■ YOUR OBJECTIVE ■
Starting at the first line of the listing below, repeat each line exactly until the line containing "### Internal Links", which you include. Leave out pictures.

>>>

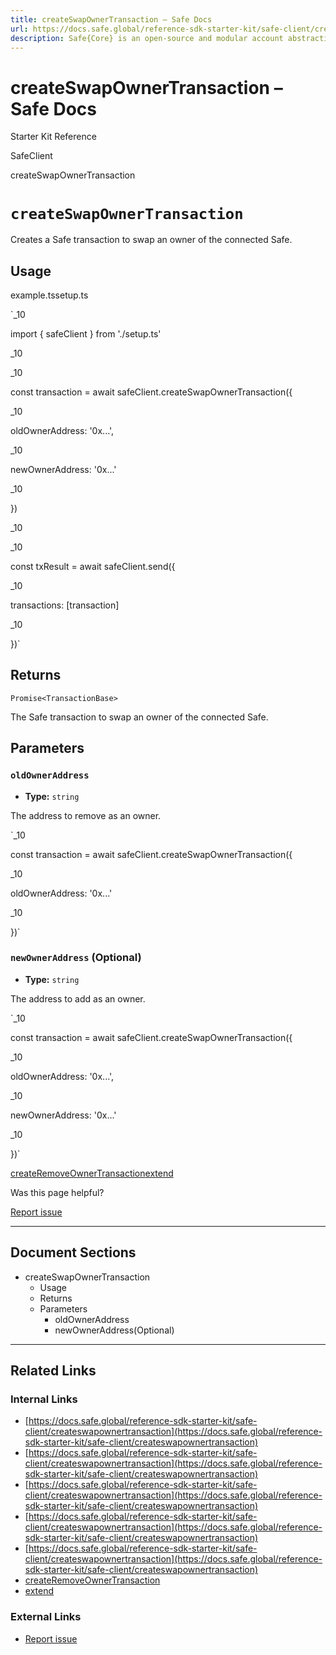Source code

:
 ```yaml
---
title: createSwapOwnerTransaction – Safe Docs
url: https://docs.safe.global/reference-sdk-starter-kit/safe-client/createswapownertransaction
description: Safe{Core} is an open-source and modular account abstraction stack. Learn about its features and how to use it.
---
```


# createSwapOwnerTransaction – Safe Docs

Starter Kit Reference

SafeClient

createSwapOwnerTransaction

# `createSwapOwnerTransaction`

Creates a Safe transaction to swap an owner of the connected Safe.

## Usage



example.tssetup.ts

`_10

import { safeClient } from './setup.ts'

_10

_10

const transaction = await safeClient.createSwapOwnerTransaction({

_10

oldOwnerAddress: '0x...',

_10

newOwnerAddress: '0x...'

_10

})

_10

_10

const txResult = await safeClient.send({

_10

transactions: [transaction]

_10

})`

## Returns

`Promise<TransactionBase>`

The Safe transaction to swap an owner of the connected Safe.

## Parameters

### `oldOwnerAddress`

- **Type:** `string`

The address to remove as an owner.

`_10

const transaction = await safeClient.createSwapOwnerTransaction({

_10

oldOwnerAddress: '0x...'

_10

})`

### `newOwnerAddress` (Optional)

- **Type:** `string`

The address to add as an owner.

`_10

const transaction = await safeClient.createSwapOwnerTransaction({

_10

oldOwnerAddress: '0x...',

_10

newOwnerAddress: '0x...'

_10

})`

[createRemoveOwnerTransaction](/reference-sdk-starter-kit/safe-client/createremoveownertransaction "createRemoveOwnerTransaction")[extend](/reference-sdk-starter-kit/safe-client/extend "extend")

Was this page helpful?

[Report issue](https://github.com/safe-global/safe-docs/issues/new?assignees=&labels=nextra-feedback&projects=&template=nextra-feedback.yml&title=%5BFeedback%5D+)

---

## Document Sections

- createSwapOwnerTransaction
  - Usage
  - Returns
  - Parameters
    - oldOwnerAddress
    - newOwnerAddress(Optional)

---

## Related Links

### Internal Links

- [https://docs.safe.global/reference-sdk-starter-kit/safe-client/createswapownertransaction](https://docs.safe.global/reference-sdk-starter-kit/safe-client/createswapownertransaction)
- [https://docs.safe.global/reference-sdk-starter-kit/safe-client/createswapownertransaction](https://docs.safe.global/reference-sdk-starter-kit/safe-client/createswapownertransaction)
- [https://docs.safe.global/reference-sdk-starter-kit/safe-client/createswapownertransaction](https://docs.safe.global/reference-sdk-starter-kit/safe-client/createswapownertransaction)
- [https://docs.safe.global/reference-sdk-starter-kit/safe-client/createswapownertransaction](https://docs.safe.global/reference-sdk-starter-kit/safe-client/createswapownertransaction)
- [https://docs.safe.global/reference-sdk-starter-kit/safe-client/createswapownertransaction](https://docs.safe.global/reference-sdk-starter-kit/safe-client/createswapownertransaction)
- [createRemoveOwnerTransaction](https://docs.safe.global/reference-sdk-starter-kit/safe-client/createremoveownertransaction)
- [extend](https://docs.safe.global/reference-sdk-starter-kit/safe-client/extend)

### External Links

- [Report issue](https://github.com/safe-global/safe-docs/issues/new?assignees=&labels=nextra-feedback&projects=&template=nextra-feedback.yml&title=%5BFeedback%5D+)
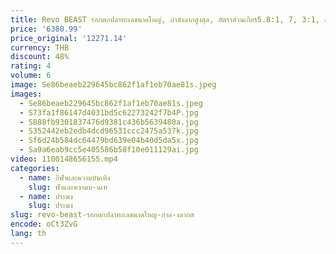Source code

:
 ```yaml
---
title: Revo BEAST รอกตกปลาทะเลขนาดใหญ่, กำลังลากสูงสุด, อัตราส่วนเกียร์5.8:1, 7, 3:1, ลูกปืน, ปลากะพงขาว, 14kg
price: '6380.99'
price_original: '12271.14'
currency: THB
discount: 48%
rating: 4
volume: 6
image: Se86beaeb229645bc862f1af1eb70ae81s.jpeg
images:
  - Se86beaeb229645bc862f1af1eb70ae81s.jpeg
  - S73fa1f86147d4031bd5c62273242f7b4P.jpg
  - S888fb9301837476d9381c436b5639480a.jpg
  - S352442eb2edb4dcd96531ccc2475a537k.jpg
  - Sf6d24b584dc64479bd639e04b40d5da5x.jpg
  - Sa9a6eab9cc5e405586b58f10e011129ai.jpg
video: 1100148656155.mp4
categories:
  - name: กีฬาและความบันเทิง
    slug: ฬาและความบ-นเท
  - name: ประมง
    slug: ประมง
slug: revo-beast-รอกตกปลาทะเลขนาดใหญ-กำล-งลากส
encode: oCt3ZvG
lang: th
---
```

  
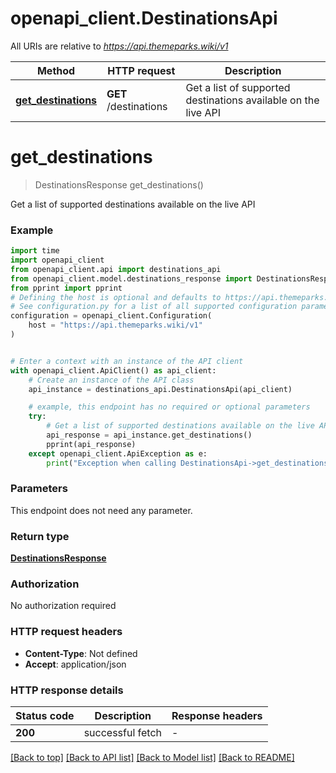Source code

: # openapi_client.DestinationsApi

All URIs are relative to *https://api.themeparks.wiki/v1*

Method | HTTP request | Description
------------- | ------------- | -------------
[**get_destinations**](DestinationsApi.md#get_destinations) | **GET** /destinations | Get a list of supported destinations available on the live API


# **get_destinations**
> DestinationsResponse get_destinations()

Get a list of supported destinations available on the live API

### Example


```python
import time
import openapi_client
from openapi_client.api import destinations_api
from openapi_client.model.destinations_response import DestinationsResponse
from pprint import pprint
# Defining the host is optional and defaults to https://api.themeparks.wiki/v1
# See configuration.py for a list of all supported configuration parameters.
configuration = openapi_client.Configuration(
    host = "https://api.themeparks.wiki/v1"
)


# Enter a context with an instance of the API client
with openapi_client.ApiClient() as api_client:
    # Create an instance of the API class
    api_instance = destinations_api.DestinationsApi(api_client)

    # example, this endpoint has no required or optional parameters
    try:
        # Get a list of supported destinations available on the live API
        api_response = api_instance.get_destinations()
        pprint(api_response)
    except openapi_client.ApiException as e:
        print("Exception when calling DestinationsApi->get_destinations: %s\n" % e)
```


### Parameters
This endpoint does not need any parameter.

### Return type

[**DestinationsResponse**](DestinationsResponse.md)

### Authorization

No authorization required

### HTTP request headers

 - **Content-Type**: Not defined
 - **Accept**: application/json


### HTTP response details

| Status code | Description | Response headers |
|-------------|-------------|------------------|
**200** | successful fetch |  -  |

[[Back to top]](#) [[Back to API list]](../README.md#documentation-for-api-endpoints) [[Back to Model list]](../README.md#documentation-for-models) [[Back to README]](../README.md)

<<<

■ WRITTEN REPLY ■
Source code

:
 ```yaml
---
title: createSwapOwnerTransaction – Safe Docs
url: https://docs.safe.global/reference-sdk-starter-kit/safe-client/createswapownertransaction
description: Safe{Core} is an open-source and modular account abstraction stack. Learn about its features and how to use it.
---
```


# createSwapOwnerTransaction – Safe Docs

Starter Kit Reference

SafeClient

createSwapOwnerTransaction

# `createSwapOwnerTransaction`

Creates a Safe transaction to swap an owner of the connected Safe.

## Usage



example.tssetup.ts

`_10

import { safeClient } from './setup.ts'

_10

_10

const transaction = await safeClient.createSwapOwnerTransaction({

_10

oldOwnerAddress: '0x...',

_10

newOwnerAddress: '0x...'

_10

})

_10

_10

const txResult = await safeClient.send({

_10

transactions: [transaction]

_10

})`

## Returns

`Promise<TransactionBase>`

The Safe transaction to swap an owner of the connected Safe.

## Parameters

### `oldOwnerAddress`

- **Type:** `string`

The address to remove as an owner.

`_10

const transaction = await safeClient.createSwapOwnerTransaction({

_10

oldOwnerAddress: '0x...'

_10

})`

### `newOwnerAddress` (Optional)

- **Type:** `string`

The address to add as an owner.

`_10

const transaction = await safeClient.createSwapOwnerTransaction({

_10

oldOwnerAddress: '0x...',

_10

newOwnerAddress: '0x...'

_10

})`

[createRemoveOwnerTransaction](/reference-sdk-starter-kit/safe-client/createremoveownertransaction "createRemoveOwnerTransaction")[extend](/reference-sdk-starter-kit/safe-client/extend "extend")

Was this page helpful?

[Report issue](https://github.com/safe-global/safe-docs/issues/new?assignees=&labels=nextra-feedback&projects=&template=nextra-feedback.yml&title=%5BFeedback%5D+)

---

## Document Sections

- createSwapOwnerTransaction
  - Usage
  - Returns
  - Parameters
    - oldOwnerAddress
    - newOwnerAddress(Optional)

---

## Related Links

### Internal Links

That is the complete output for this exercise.